#### Description of the task:
Return verbatim the line containing "Do you have" together with all lines that follow it, through the end of the records.

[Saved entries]
○ ○ ○

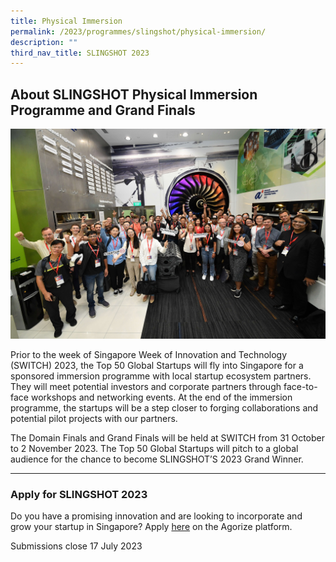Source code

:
 ```yaml
---
title: Physical Immersion
permalink: /2023/programmes/slingshot/physical-immersion/
description: ""
third_nav_title: SLINGSHOT 2023
---
```

## About SLINGSHOT Physical Immersion Programme and Grand Finals

![](/images/2023/slingshot%20immersion%20programme%20.JPG)

Prior to the week of Singapore Week of Innovation and Technology (SWITCH) 2023, the Top 50 Global Startups will fly into Singapore for a sponsored immersion programme with local startup ecosystem partners. They will meet potential investors and corporate partners through face-to-face workshops and networking events. At the end of the immersion programme, the startups will be a step closer to forging collaborations and potential pilot projects with our partners. 

The Domain Finals and Grand Finals will be held at SWITCH from 31 October to 2 November 2023. The Top 50 Global Startups will pitch to a global audience for the chance to become SLINGSHOT’S 2023 Grand Winner.

***

### Apply for SLINGSHOT 2023

Do you have a promising innovation and are looking to incorporate and grow your startup in Singapore? Apply [here](https://slingshot.agorize.com/2023-edition?t=A3k1pR__oMx6vDwbJAZtRw&utm_source=switchweb&utm_medium=internal&utm_campaign=slingshot2023&utm_content=launch_organic) on the Agorize platform.

Submissions close 17 July 2023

○ ○ ○

#### Worked solution:
Do you have a promising innovation and are looking to incorporate and grow your startup in Singapore? Apply [here](https://slingshot.agorize.com/2023-edition?t=A3k1pR__oMx6vDwbJAZtRw&utm_source=switchweb&utm_medium=internal&utm_campaign=slingshot2023&utm_content=launch_organic) on the Agorize platform.

Submissions close 17 July 2023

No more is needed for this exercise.